* **AIM OF THE EXERCISE**
Find the lines below that contain the string "fakturační", count them, and give only the number.

▼

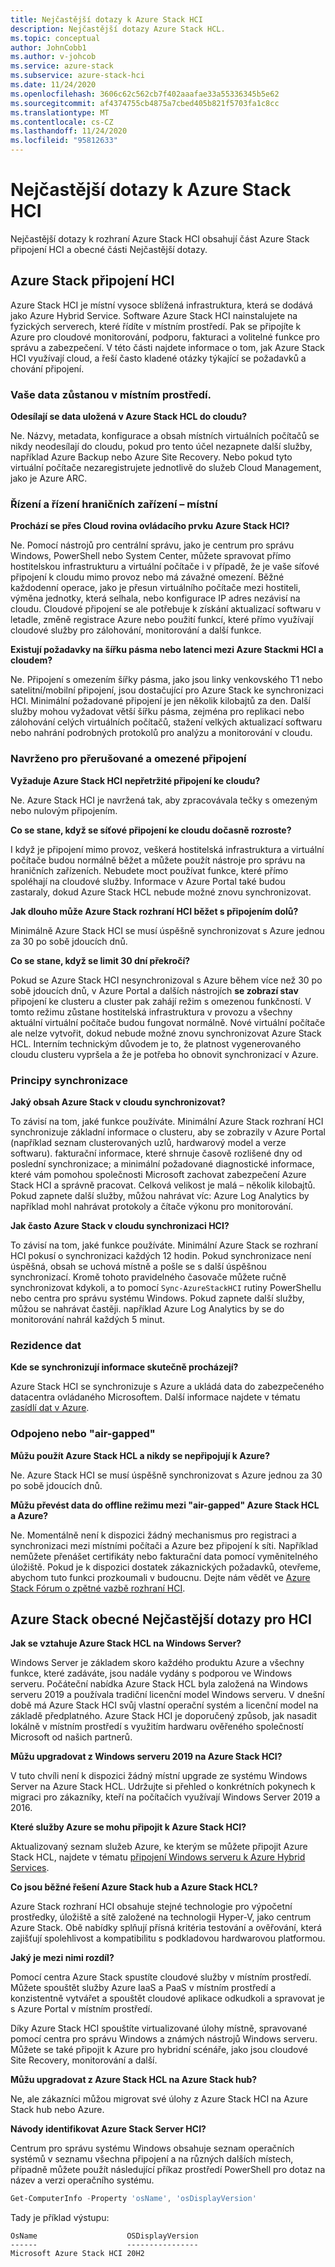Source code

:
 ```yaml
---
title: Nejčastější dotazy k Azure Stack HCI
description: Nejčastější dotazy Azure Stack HCL.
ms.topic: conceptual
author: JohnCobb1
ms.author: v-johcob
ms.service: azure-stack
ms.subservice: azure-stack-hci
ms.date: 11/24/2020
ms.openlocfilehash: 3606c62c562cb7f402aaafae33a55336345b5e62
ms.sourcegitcommit: af4374755cb4875a7cbed405b821f5703fa1c8cc
ms.translationtype: MT
ms.contentlocale: cs-CZ
ms.lasthandoff: 11/24/2020
ms.locfileid: "95812633"
---
```

# <a name="azure-stack-hci-faq"></a>Nejčastější dotazy k Azure Stack HCI
Nejčastější dotazy k rozhraní Azure Stack HCI obsahují část Azure Stack připojení HCI a obecné části Nejčastější dotazy.

## <a name="azure-stack-hci-connectivity"></a>Azure Stack připojení HCI
Azure Stack HCI je místní vysoce sblížená infrastruktura, která se dodává jako Azure Hybrid Service. Software Azure Stack HCI nainstalujete na fyzických serverech, které řídíte v místním prostředí. Pak se připojíte k Azure pro cloudové monitorování, podporu, fakturaci a volitelné funkce pro správu a zabezpečení. V této části najdete informace o tom, jak Azure Stack HCI využívají cloud, a řeší často kladené otázky týkající se požadavků a chování připojení.

### <a name="your-data-stays-on-premises"></a>Vaše data zůstanou v místním prostředí.

**Odesílají se data uložená v Azure Stack HCL do cloudu?**

Ne. Názvy, metadata, konfigurace a obsah místních virtuálních počítačů se nikdy neodesílají do cloudu, pokud pro tento účel nezapnete další služby, například Azure Backup nebo Azure Site Recovery. Nebo pokud tyto virtuální počítače nezaregistrujete jednotlivě do služeb Cloud Management, jako je Azure ARC.

### <a name="edge-local-management-and-control"></a>Řízení a řízení hraničních zařízení – místní

**Prochází se přes Cloud rovina ovládacího prvku Azure Stack HCI?**

Ne. Pomocí nástrojů pro centrální správu, jako je centrum pro správu Windows, PowerShell nebo System Center, můžete spravovat přímo hostitelskou infrastrukturu a virtuální počítače i v případě, že je vaše síťové připojení k cloudu mimo provoz nebo má závažné omezení. Běžné každodenní operace, jako je přesun virtuálního počítače mezi hostiteli, výměna jednotky, která selhala, nebo konfigurace IP adres nezávisí na cloudu. Cloudové připojení se ale potřebuje k získání aktualizací softwaru v letadle, změně registrace Azure nebo použití funkcí, které přímo využívají cloudové služby pro zálohování, monitorování a další funkce.

**Existují požadavky na šířku pásma nebo latenci mezi Azure Stackmi HCI a cloudem?**

Ne. Připojení s omezením šířky pásma, jako jsou linky venkovského T1 nebo satelitní/mobilní připojení, jsou dostačující pro Azure Stack ke synchronizaci HCI. Minimální požadované připojení je jen několik kilobajtů za den. Další služby mohou vyžadovat větší šířku pásma, zejména pro replikaci nebo zálohování celých virtuálních počítačů, stažení velkých aktualizací softwaru nebo nahrání podrobných protokolů pro analýzu a monitorování v cloudu.

### <a name="designed-for-intermittent-and-limited-connectivity"></a>Navrženo pro přerušované a omezené připojení

**Vyžaduje Azure Stack HCI nepřetržité připojení ke cloudu?**

Ne. Azure Stack HCI je navržená tak, aby zpracovávala tečky s omezeným nebo nulovým připojením.

**Co se stane, když se síťové připojení ke cloudu dočasně rozroste?**

I když je připojení mimo provoz, veškerá hostitelská infrastruktura a virtuální počítače budou normálně běžet a můžete použít nástroje pro správu na hraničních zařízeních. Nebudete moct používat funkce, které přímo spoléhají na cloudové služby. Informace v Azure Portal také budou zastaraly, dokud Azure Stack HCL nebude možné znovu synchronizovat.

**Jak dlouho může Azure Stack rozhraní HCI běžet s připojením dolů?**

Minimálně Azure Stack HCI se musí úspěšně synchronizovat s Azure jednou za 30 po sobě jdoucích dnů.

**Co se stane, když se limit 30 dní překročí?**

Pokud se Azure Stack HCI nesynchronizoval s Azure během více než 30 po sobě jdoucích dnů, v Azure Portal a dalších nástrojích **se zobrazí stav** připojení ke clusteru a cluster pak zahájí režim s omezenou funkčností. V tomto režimu zůstane hostitelská infrastruktura v provozu a všechny aktuální virtuální počítače budou fungovat normálně. Nové virtuální počítače ale nelze vytvořit, dokud nebude možné znovu synchronizovat Azure Stack HCL. Interním technickým důvodem je to, že platnost vygenerovaného cloudu clusteru vypršela a že je potřeba ho obnovit synchronizací v Azure.

### <a name="understanding-sync"></a>Principy synchronizace

**Jaký obsah Azure Stack v cloudu synchronizovat?**

To závisí na tom, jaké funkce používáte. Minimální Azure Stack rozhraní HCI synchronizuje základní informace o clusteru, aby se zobrazily v Azure Portal (například seznam clusterovaných uzlů, hardwarový model a verze softwaru). fakturační informace, které shrnuje časově rozlišené dny od poslední synchronizace; a minimální požadované diagnostické informace, které vám pomohou společnosti Microsoft zachovat zabezpečení Azure Stack HCI a správně pracovat. Celková velikost je malá – několik kilobajtů. Pokud zapnete další služby, můžou nahrávat víc: Azure Log Analytics by například mohl nahrávat protokoly a čítače výkonu pro monitorování.

**Jak často Azure Stack v cloudu synchronizaci HCI?**

To závisí na tom, jaké funkce používáte. Minimální Azure Stack se rozhraní HCI pokusí o synchronizaci každých 12 hodin. Pokud synchronizace není úspěšná, obsah se uchová místně a pošle se s další úspěšnou synchronizací. Kromě tohoto pravidelného časovače můžete ručně synchronizovat kdykoli, a to pomocí `Sync-AzureStackHCI` rutiny PowerShellu nebo centra pro správu systému Windows. Pokud zapnete další služby, můžou se nahrávat častěji. například Azure Log Analytics by se do monitorování nahrál každých 5 minut.

### <a name="data-residency"></a>Rezidence dat

**Kde se synchronizují informace skutečně procházejí?**

Azure Stack HCI se synchronizuje s Azure a ukládá data do zabezpečeného datacentra ovládaného Microsoftem. Další informace najdete v tématu [zasídlí dat v Azure](https://azure.microsoft.com/global-infrastructure/data-residency/).

### <a name="disconnected-or-air-gapped"></a>Odpojeno nebo "air-gapped"

**Můžu použít Azure Stack HCL a nikdy se nepřipojují k Azure?**

Ne. Azure Stack HCI se musí úspěšně synchronizovat s Azure jednou za 30 po sobě jdoucích dnů.

**Můžu převést data do offline režimu mezi "air-gapped" Azure Stack HCL a Azure?**

Ne. Momentálně není k dispozici žádný mechanismus pro registraci a synchronizaci mezi místními počítači a Azure bez připojení k síti. Například nemůžete přenášet certifikáty nebo fakturační data pomocí vyměnitelného úložiště. Pokud je k dispozici dostatek zákaznických požadavků, otevřeme, abychom tuto funkci prozkoumali v budoucnu. Dejte nám vědět ve [Azure Stack Fórum o zpětné vazbě rozhraní HCI](https://feedback.azure.com/forums/929833-azure-stack-hci).

## <a name="azure-stack-hci-general-faqs"></a>Azure Stack obecné Nejčastější dotazy pro HCI

**Jak se vztahuje Azure Stack HCL na Windows Server?**

Windows Server je základem skoro každého produktu Azure a všechny funkce, které zadáváte, jsou nadále vydány s podporou ve Windows serveru. Počáteční nabídka Azure Stack HCL byla založená na Windows serveru 2019 a používala tradiční licenční model Windows serveru. V dnešní době má Azure Stack HCI svůj vlastní operační systém a licenční model na základě předplatného. Azure Stack HCI je doporučený způsob, jak nasadit lokálně v místním prostředí s využitím hardwaru ověřeného společností Microsoft od našich partnerů.

**Můžu upgradovat z Windows serveru 2019 na Azure Stack HCI?**

V tuto chvíli není k dispozici žádný místní upgrade ze systému Windows Server na Azure Stack HCL. Udržujte si přehled o konkrétních pokynech k migraci pro zákazníky, kteří na počítačích využívají Windows Server 2019 a 2016.

**Které služby Azure se mohu připojit k Azure Stack HCI?**

Aktualizovaný seznam služeb Azure, ke kterým se můžete připojit Azure Stack HCL, najdete v tématu [připojení Windows serveru k Azure Hybrid Services](/windows-server/manage/windows-admin-center/azure/index).

**Co jsou běžné řešení Azure Stack hub a Azure Stack HCL?**

Azure Stack rozhraní HCI obsahuje stejné technologie pro výpočetní prostředky, úložiště a sítě založené na technologii Hyper-V, jako centrum Azure Stack. Obě nabídky splňují přísná kritéria testování a ověřování, která zajišťují spolehlivost a kompatibilitu s podkladovou hardwarovou platformou.

**Jaký je mezi nimi rozdíl?**

Pomocí centra Azure Stack spustíte cloudové služby v místním prostředí. Můžete spouštět služby Azure IaaS a PaaS v místním prostředí a konzistentně vytvářet a spouštět cloudové aplikace odkudkoli a spravovat je s Azure Portal v místním prostředí.

Díky Azure Stack HCI spouštíte virtualizované úlohy místně, spravované pomocí centra pro správu Windows a známých nástrojů Windows serveru. Můžete se také připojit k Azure pro hybridní scénáře, jako jsou cloudové Site Recovery, monitorování a další.

**Můžu upgradovat z Azure Stack HCL na Azure Stack hub?**

Ne, ale zákazníci můžou migrovat své úlohy z Azure Stack HCI na Azure Stack hub nebo Azure.

**Návody identifikovat Azure Stack Server HCI?**

Centrum pro správu systému Windows obsahuje seznam operačních systémů v seznamu všechna připojení a na různých dalších místech, případně můžete použít následující příkaz prostředí PowerShell pro dotaz na název a verzi operačního systému.

```PowerShell
Get-ComputerInfo -Property 'osName', 'osDisplayVersion'
```

Tady je příklad výstupu:

```
OsName                    OSDisplayVersion
------                    ----------------
Microsoft Azure Stack HCI 20H2
```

▲

* **OUTPUT OF THE EXERCISE**
2